ArtisanGS: Interactive Tools for Gaussian Splat Selection with AI and Human in the Loop
This work addresses the problem of controllable editing in 3DGS representations for users in graphics and animation, offering an incremental improvement over existing methods.
The paper tackles the challenge of extracting and editing objects from unstructured 3D Gaussian Splat (3DGS) scenes by introducing an interactive toolset for Gaussian Splat selection and segmentation, enabling user-guided local editing with a custom Video Diffusion Model without requiring additional optimization.

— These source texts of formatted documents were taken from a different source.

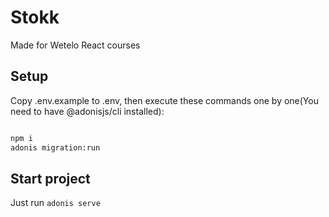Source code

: # Stokk

Made for Wetelo React courses


## Setup

Copy .env.example to .env, then execute these commands one by one(You need to have @adonisjs/cli installed):

```bash

npm i
adonis migration:run

```


## Start project
Just run ```adonis serve ```
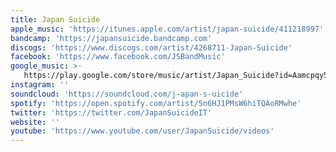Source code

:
 ```yaml
---
title: Japan Suicide
apple_music: 'https://itunes.apple.com/artist/japan-suicide/411218997'
bandcamp: 'https://japansuicide.bandcamp.com'
discogs: 'https://www.discogs.com/artist/4268711-Japan-Suicide'
facebook: 'https://www.facebook.com/JSBandMusic'
google_music: >-
   https://play.google.com/store/music/artist/Japan_Suicide?id=Aamcpqy5itptpmnagxegiciux54
instagram: ''
soundcloud: 'https://soundcloud.com/j-apan-s-uicide'
spotify: 'https://open.spotify.com/artist/5n6HJ1PMsW6hiTQAoRMwhe'
twitter: 'https://twitter.com/JapanSuicideIT'
website: ''
youtube: 'https://www.youtube.com/user/JapanSuicide/videos'
---
```


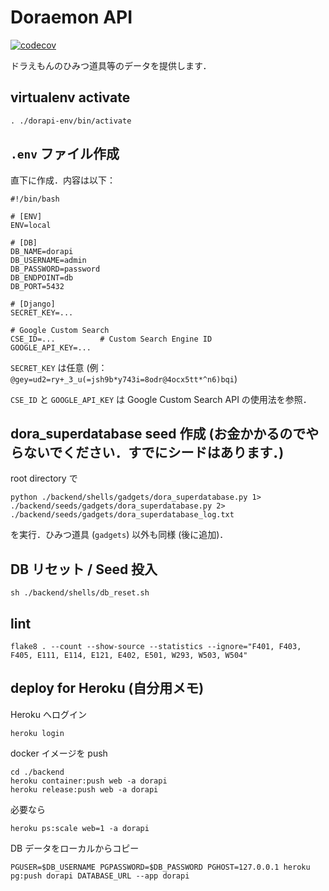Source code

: # Doraemon API
[![codecov](https://codecov.io/gh/asSqr/dorapi/branch/main/graph/badge.svg?token=beNGa1fXR3)](https://codecov.io/gh/asSqr/dorapi)

ドラえもんのひみつ道具等のデータを提供します．

## virtualenv activate
```
. ./dorapi-env/bin/activate
```

## `.env` ファイル作成
直下に作成．内容は以下：
```
#!/bin/bash

# [ENV]
ENV=local

# [DB]
DB_NAME=dorapi
DB_USERNAME=admin
DB_PASSWORD=password
DB_ENDPOINT=db
DB_PORT=5432

# [Django]
SECRET_KEY=...

# Google Custom Search
CSE_ID=...          # Custom Search Engine ID
GOOGLE_API_KEY=...
```

`SECRET_KEY` は任意 (例：`@gey=ud2=ry+_3_u(=jsh9b*y743i=8odr@4ocx5tt*^n6)bqi`)

`CSE_ID` と `GOOGLE_API_KEY` は Google Custom Search API の使用法を参照．

## dora_superdatabase seed 作成 (お金かかるのでやらないでください．すでにシードはあります．)
root directory で
```
python ./backend/shells/gadgets/dora_superdatabase.py 1> ./backend/seeds/gadgets/dora_superdatabase.py 2> ./backend/seeds/gadgets/dora_superdatabase_log.txt
```
を実行．ひみつ道具 (`gadgets`) 以外も同様 (後に追加)．

## DB リセット / Seed 投入
```
sh ./backend/shells/db_reset.sh
```

## lint
```
flake8 . --count --show-source --statistics --ignore="F401, F403, F405, E111, E114, E121, E402, E501, W293, W503, W504"
```

## deploy for Heroku (自分用メモ)
Heroku へログイン

```
heroku login
```

docker イメージを push
```
cd ./backend
heroku container:push web -a dorapi
heroku release:push web -a dorapi
```

必要なら
```
heroku ps:scale web=1 -a dorapi
```

DB データをローカルからコピー
```
PGUSER=$DB_USERNAME PGPASSWORD=$DB_PASSWORD PGHOST=127.0.0.1 heroku pg:push dorapi DATABASE_URL --app dorapi
```
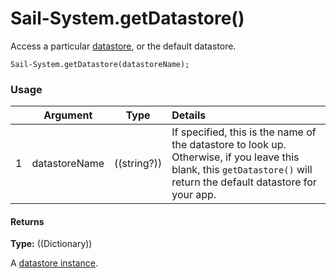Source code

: # Sail-System.getDatastore()
Access a particular [datastore](https://Sail-Systemjs.com/documentation/concepts/models-and-orm#?datastores), or the default datastore.

```usage
Sail-System.getDatastore(datastoreName);
```

### Usage


|   |          Argument           | Type                | Details
|---|---------------------------- | ------------------- |:-----------
| 1 |        datastoreName        | ((string?))         |  If specified, this is the name of the datastore to look up. Otherwise, if you leave this blank, this `getDatastore()` will return the default datastore for your app.

#### Returns

**Type:** ((Dictionary))

A [datastore instance](https://Sail-Systemjs.com/documentation/reference/waterline-orm/datastores).

<docmeta name="displayName" value="Sail-System.getDatastore()">
<docmeta name="pageType" value="method">
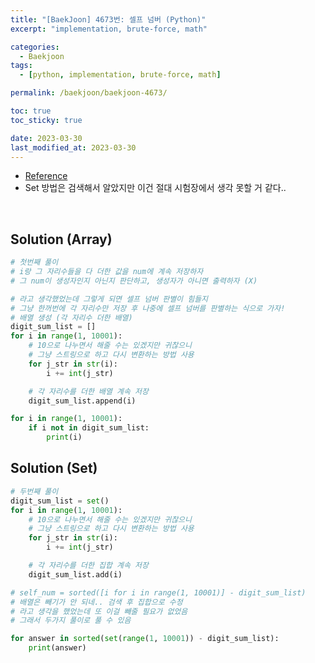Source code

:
 ```yaml
---
title: "[BaekJoon] 4673번: 셀프 넘버 (Python)"
excerpt: "implementation, brute-force, math"

categories:
  - Baekjoon
tags:
  - [python, implementation, brute-force, math]

permalink: /baekjoon/baekjoon-4673/

toc: true
toc_sticky: true

date: 2023-03-30
last_modified_at: 2023-03-30
---
```


- [Reference](https://www.acmicpc.net/problem/4673)
- Set 방법은 검색해서 알았지만 이건 절대 시험장에서 생각 못할 거 같다..

<br>

## Solution (Array)

```python
# 첫번째 풀이
# i랑 그 자리수들을 다 더한 값을 num에 계속 저장하자
# 그 num이 생성자인지 아닌지 판단하고, 생성자가 아니면 출력하자 (X)

# 라고 생각했었는데 그렇게 되면 셀프 넘버 판별이 힘들지
# 그냥 한꺼번에 각 자리수만 저장 후 나중에 셀프 넘버를 판별하는 식으로 가자!
# 배열 생성 (각 자리수 더한 배열)
digit_sum_list = []
for i in range(1, 10001):
    # 10으로 나누면서 해줄 수는 있겠지만 귀찮으니
    # 그냥 스트링으로 하고 다시 변환하는 방법 사용
    for j_str in str(i):
        i += int(j_str)

    # 각 자리수를 더한 배열 계속 저장
    digit_sum_list.append(i)

for i in range(1, 10001):
    if i not in digit_sum_list:
        print(i)
```

## Solution (Set)

```python
# 두번째 풀이
digit_sum_list = set()
for i in range(1, 10001):
    # 10으로 나누면서 해줄 수는 있겠지만 귀찮으니
    # 그냥 스트링으로 하고 다시 변환하는 방법 사용
    for j_str in str(i):
        i += int(j_str)

    # 각 자리수를 더한 집합 계속 저장
    digit_sum_list.add(i)

# self_num = sorted([i for i in range(1, 10001)] - digit_sum_list)
# 배열은 빼기가 안 되네.. 검색 후 집합으로 수정
# 라고 생각을 했었는데 또 이걸 빼줄 필요가 없었음
# 그래서 두가지 풀이로 풀 수 있음

for answer in sorted(set(range(1, 10001)) - digit_sum_list):
    print(answer)
```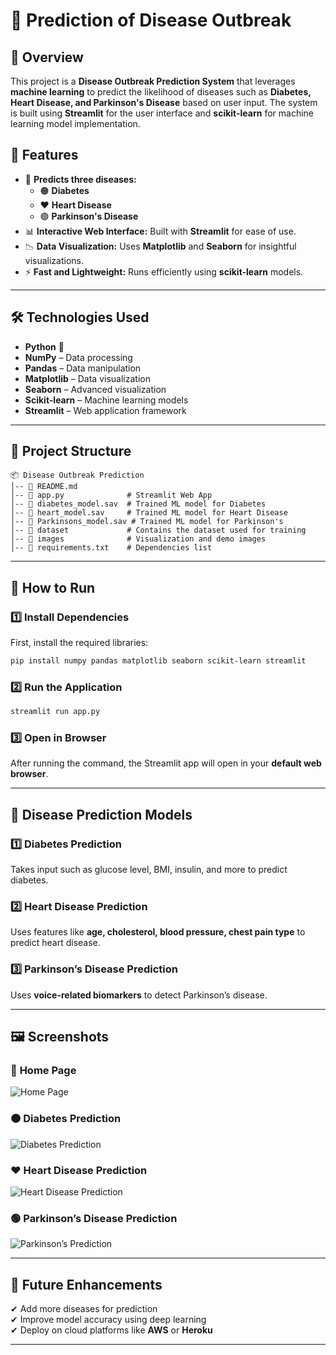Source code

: # 🏥 Prediction of Disease Outbreak  

## 📌 Overview  
This project is a **Disease Outbreak Prediction System** that leverages **machine learning** to predict the likelihood of diseases such as **Diabetes, Heart Disease, and Parkinson's Disease** based on user input. The system is built using **Streamlit** for the user interface and **scikit-learn** for machine learning model implementation.

## 🚀 Features  
- 🏥 **Predicts three diseases:**  
  - 🟠 **Diabetes**  
  - ❤️ **Heart Disease**  
  - 🟢 **Parkinson's Disease**  
- 📊 **Interactive Web Interface:** Built with **Streamlit** for ease of use.  
- 📉 **Data Visualization:** Uses **Matplotlib** and **Seaborn** for insightful visualizations.  
- ⚡ **Fast and Lightweight:** Runs efficiently using **scikit-learn** models.  

---

## 🛠️ Technologies Used  
- **Python** 🐍  
- **NumPy** – Data processing  
- **Pandas** – Data manipulation  
- **Matplotlib** – Data visualization  
- **Seaborn** – Advanced visualization  
- **Scikit-learn** – Machine learning models  
- **Streamlit** – Web application framework  

---

## 📂 Project Structure  
```
📦 Disease Outbreak Prediction  
│-- 📜 README.md  
│-- 📜 app.py              # Streamlit Web App  
│-- 📜 diabetes_model.sav  # Trained ML model for Diabetes  
│-- 📜 heart_model.sav     # Trained ML model for Heart Disease  
│-- 📜 Parkinsons_model.sav # Trained ML model for Parkinson's  
│-- 📂 dataset             # Contains the dataset used for training  
│-- 📂 images              # Visualization and demo images  
│-- 📂 requirements.txt    # Dependencies list  
```

---

## 🎯 How to Run  
### 1️⃣ Install Dependencies  
First, install the required libraries:  
```bash
pip install numpy pandas matplotlib seaborn scikit-learn streamlit
```

### 2️⃣ Run the Application  
```bash
streamlit run app.py
```

### 3️⃣ Open in Browser  
After running the command, the Streamlit app will open in your **default web browser**.

---

## 🏥 Disease Prediction Models  
### **1️⃣ Diabetes Prediction**  
Takes input such as glucose level, BMI, insulin, and more to predict diabetes.  

### **2️⃣ Heart Disease Prediction**  
Uses features like **age, cholesterol, blood pressure, chest pain type** to predict heart disease.  

### **3️⃣ Parkinson’s Disease Prediction**  
Uses **voice-related biomarkers** to detect Parkinson’s disease.  

---

## 🖼️ Screenshots  
### 🔷 **Home Page**
![Home Page](images/home.png)  

### 🟠 **Diabetes Prediction**
![Diabetes Prediction](images/diabetes.png)  

### ❤️ **Heart Disease Prediction**
![Heart Disease Prediction](images/heart.png)  

### 🟢 **Parkinson’s Disease Prediction**
![Parkinson’s Prediction](images/parkinsons.png)  

---

## 📌 Future Enhancements  
✔ Add more diseases for prediction  
✔ Improve model accuracy using deep learning  
✔ Deploy on cloud platforms like **AWS** or **Heroku**  

---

Representation in the family of 3D Gaussian Splats (3DGS) are growing into a viable alternative to traditional graphics for an expanding number of application, including recent techniques that facilitate physics simulation and animation. However, extracting usable objects from in-the-wild captures remains challenging and controllable editing techniques for this representation are limited. Unlike the bulk of emerging techniques, focused on automatic solutions or high-level editing, we introduce an interactive suite of tools centered around versatile Gaussian Splat selection and segmentation. We propose a fast AI-driven method to propagate user-guided 2D selection masks to 3DGS selections. This technique allows for user intervention in the case of errors and is further coupled with flexible manual selection and segmentation tools. These allow a user to achieve virtually any binary segmentation of an unstructured 3DGS scene. We evaluate our toolset against the state-of-the-art for Gaussian Splat selection and demonstrate their utility for downstream applications by developing a user-guided local editing approach, leveraging a custom Video Diffusion Model. With flexible selection tools, users have direct control over the areas that the AI can modify. Our selection and editing tools can be used for any in-the-wild capture without additional optimization.